Task> Lines holding the string "Pirate" in the listing below are to be copied.

━━━━━━━━━━━━━━━━━━━━

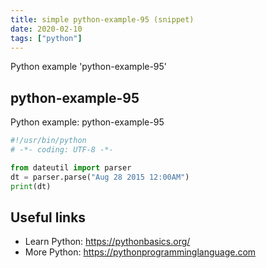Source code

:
 ```yaml
---
title: simple python-example-95 (snippet)
date: 2020-02-10
tags: ["python"]
---
```

Python example 'python-example-95'


## python-example-95

Python example: python-example-95

```python
#!/usr/bin/python
# -*- coding: UTF-8 -*-

from dateutil import parser
dt = parser.parse("Aug 28 2015 12:00AM")
print(dt)


```

## Useful links

- Learn Python: https://pythonbasics.org/
- More Python: https://pythonprogramminglanguage.com
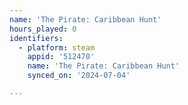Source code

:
 ```yaml
---
name: 'The Pirate: Caribbean Hunt'
hours_played: 0
identifiers:
  - platform: steam
    appid: '512470'
    name: 'The Pirate: Caribbean Hunt'
    synced_on: '2024-07-04'

---
```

━━━━━━━━━━━━━━━━━━━━

Task response>
name: 'The Pirate: Caribbean Hunt'
    name: 'The Pirate: Caribbean Hunt'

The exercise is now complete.